Narra el evangelio de hoy que por aquel tiempo Jesús iba instruyendo a sus discípulos sobre su muerte y resurrección. También dice que ellos no entendían que quería decir y tampoco preguntaban por miedo. Entonces ocupaban su mente en otras cosas en algún caso muy distantes de las enseñanzas del Señor. Así, aquel día, habían discutido sobre quién era el más importante.
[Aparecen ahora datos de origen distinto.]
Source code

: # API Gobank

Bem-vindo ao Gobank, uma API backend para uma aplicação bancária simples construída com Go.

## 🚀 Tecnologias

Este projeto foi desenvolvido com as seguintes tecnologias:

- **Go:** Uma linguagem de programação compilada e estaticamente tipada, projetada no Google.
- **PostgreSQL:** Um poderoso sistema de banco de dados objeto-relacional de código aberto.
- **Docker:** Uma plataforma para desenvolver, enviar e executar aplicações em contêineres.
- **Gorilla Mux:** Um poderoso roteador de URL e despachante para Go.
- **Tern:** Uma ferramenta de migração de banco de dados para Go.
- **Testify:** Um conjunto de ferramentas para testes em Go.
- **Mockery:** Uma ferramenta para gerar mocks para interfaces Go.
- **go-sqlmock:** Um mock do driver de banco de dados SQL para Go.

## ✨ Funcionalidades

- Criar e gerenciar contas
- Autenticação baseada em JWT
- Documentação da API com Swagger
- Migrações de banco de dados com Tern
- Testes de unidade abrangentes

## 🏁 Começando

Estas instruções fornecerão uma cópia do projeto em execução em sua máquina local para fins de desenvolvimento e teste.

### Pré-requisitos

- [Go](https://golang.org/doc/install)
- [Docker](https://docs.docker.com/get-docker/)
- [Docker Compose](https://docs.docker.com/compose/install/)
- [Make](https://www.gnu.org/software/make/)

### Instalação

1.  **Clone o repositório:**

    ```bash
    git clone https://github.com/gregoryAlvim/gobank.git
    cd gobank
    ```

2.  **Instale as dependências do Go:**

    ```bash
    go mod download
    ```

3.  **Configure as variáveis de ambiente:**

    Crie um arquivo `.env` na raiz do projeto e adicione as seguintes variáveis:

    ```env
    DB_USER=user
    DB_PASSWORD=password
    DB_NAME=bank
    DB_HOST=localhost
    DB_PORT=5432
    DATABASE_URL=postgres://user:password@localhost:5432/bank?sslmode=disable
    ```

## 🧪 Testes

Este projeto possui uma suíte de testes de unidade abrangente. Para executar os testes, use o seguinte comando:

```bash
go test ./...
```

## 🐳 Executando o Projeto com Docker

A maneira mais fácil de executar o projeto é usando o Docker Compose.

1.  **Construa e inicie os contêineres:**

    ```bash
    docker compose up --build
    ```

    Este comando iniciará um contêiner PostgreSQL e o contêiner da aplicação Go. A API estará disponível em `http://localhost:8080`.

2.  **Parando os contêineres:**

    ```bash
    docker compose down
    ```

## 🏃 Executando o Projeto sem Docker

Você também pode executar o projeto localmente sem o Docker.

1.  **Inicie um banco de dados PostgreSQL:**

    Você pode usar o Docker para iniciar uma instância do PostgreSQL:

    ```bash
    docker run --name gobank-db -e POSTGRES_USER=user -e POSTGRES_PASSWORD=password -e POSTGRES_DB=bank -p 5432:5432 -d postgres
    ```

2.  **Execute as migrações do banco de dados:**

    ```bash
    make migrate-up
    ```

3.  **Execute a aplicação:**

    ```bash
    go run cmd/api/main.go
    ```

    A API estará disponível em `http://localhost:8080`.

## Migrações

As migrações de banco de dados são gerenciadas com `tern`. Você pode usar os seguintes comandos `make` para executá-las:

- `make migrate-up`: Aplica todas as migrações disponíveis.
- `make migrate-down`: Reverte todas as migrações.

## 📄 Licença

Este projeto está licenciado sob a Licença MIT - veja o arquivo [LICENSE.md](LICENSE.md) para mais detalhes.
Aquí vemos varias cosas. La primera, más general, es que no siempre entendemos del todo las enseñanzas de Cristo, tanto las que realiza de palabra como aquellas que nos transmite con su vida. Ciertamente, como dice el mismo Jesús en otros momentos, necesitamos de la luz del Espíritu Santo para poder entenderlas bien. Él nos dijo que el Espíritu Santo nos o enseñaría todo. Sin la luz del Espíritu Santo no podemos entender bien sus enseñanzas. Por eso el riesgo de encerrarnos en aquello que creemos controlar; aquello de lo que pensamos sabemos. Pero el evangelio de hoy muestra también que tampoco de eso sabemos bien. La verdad de Cristo ilumina toda la realidad humana. Sólo desde Él podemos entenderlo todo de manera adecuada. Por otra parte es significativo que ya que los discípulos no se atrevían a preguntar sea el mismo Jesús quien les pregunta a ellos.

La segunda parte de la enseñanza trata sobre quién es el verdaderamente más importante. El modo de proceder de Jesús debió impresionar a los discípulos. Si nos colocamos en la escena también nosotros quedamos desconcertados. En primer lugar el Señor dice que quien quiera ser el primero que sea el ultimo de todos y su servidor. Esto exige un cambio radical de mentalidad. No basta con pensarlo, ni siquiera con proponérselo. Se impone pedir a Jesús que nos enseñe cómo hacerlo. Porque continuamente, en tantos aspectos de la vida queremos sobresalir: nos importa tener razón, que nos reconozcan; poder mandar; soñamos con ser importantes o nos comparamos con otros que pensamos son inferiores… Entender las palabras del Señor supone ponerlas en práctica y para todo ello necesitamos de su gracia, de la luz y la fuerza del Espíritu Santo.

Y Jesús corrobora su enseñanza poniendo un niño en medio de ellos al que, en signo de afecto, abraza. Y dice esas palabras tremendas “Quien acoge a un niño como este en mi nombre, me acoge a mí”. Quizás alguna vez hemos pensado en qué cosa grande podemos hacer para responder a Cristo, porque queremos servirle. Nos encontramos con esta imagen, en principio desconcertante. Jesús nos habla y espera en la inocencia de un niño. Imagen que nos remite también al pobre, al necesitado, al indefenso… a aquel que quizás no puede responder a nuestro gesto. También a aquel que, en su pequeñez, va a pasar desapercibido y con ello también nuestra acción, que no será espectacular a los ojos del mundo.

Por otra parte, servir al que es pequeño supone una grandeza que sólo se ilumina mirando a Cristo, que siendo Dios se abajó hasta nosotros para liberarnos y se compadeció de nuestras debilidades. En el mundo tienen servidores los grandes, los que pueden pagarlos o los que imponen su dominio sobre los demás. Jesús, volviendo nuestra mirada sobre el niño, nos invita a descubrir la importancia del amor sin esperar nada a cambio. Del amor hacia él, imitando lo que él ha hecho; volviéndonos a los que en principio parece que no pueden corresponder. Hoy encontramos una invitación a introducirnos en el dinamismo del amor del Corazón de Jesús.